So Labor’s call for Iran to “whole-heartedly cooperate” with inspections and verifications is most welcome. It is important the world knows what it is truly dealing with.

Equally important is Labor’s statement that Iran should be prevented from sending “its troops and agents to foment civil war across the region”.

The Ayatollah’s personal military force, the Islamic Revolutionary Guard Corps, organises, supplies and trains militias across the Middle East, from Yemen to Syria. Labor’s proposed remedy for the well-known challenge of Iran is “the revival of the nuclear deal” with “robust verification requirements”. However, experts are divided on whether the JCPOA can indeed be revived and  whether an improved new deal is achievable. But Labor’s new policy rightly does take the threat posed by a nuclear Iran very seriously.

Unfortunately, Labor’s statement on Hezbollah is less robust.
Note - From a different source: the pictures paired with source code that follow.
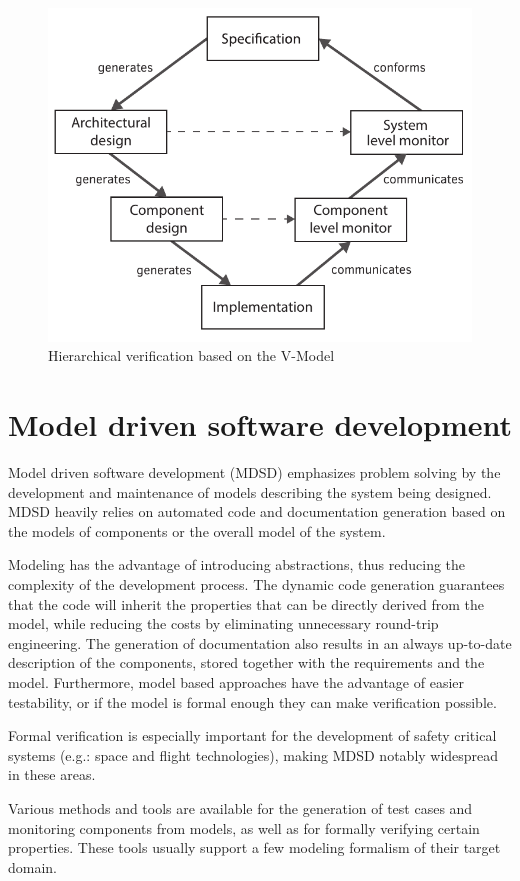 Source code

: \begin{figure}[h]
	\centering
	\includegraphics[width=0.8\linewidth]{include/figures/chapter_1/rv_vmodel}
	\caption{Hierarchical verification based on the V-Model}
	\label{fig:intro:rvmodel}
\end{figure}

\section{Model driven software development}

Model driven software development (MDSD) emphasizes problem solving by the development and maintenance of models describing the system being designed. MDSD heavily relies on automated code and documentation generation based on the models of components or the overall model of the system. 

Modeling has the advantage of introducing abstractions, thus reducing the complexity of the development process. The dynamic code generation guarantees that the code will inherit the properties that can be directly derived from the model, while reducing the costs by eliminating unnecessary round-trip engineering. The generation of documentation also results in an always up-to-date description of the components, stored together with the requirements and the model. Furthermore, model based approaches have the advantage of easier testability, or if the model is formal enough they can make verification possible.

Formal verification is especially important for the development of safety critical systems (e.g.: space and flight technologies), making MDSD notably widespread in these areas.

Various methods and tools are available for the generation of test cases and monitoring components from models, as well as for formally verifying certain properties. These tools usually support a few modeling formalism of their target domain.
Firstly, it follows the comprehensively debunked misnomer that the only dangerous faction of Hezbollah is its “External Security Organisation” (ESO). This is a furphy maintained by the Australian Government, which continues to only list Hezbollah’s ESO as a terrorist threat, despite the urging of the Parliamentary Joint Standing Committee on Intelligence and Security to expand that listing at least to the organisation’s so-called military wing.

Australia’s lenient approach to Hezbollah stands in contrast to our Five Eyes allies; the US, UK and Canada have declared all of Hezbollah a terrorist threat, New Zealand proscribes Hezbollah’s military branch.

It is regrettable that in its policy resolution, Labor did not extend its criticism to Hezbollah as a whole, given there is consensus among experts that Hezbollah operates as a singular organisation.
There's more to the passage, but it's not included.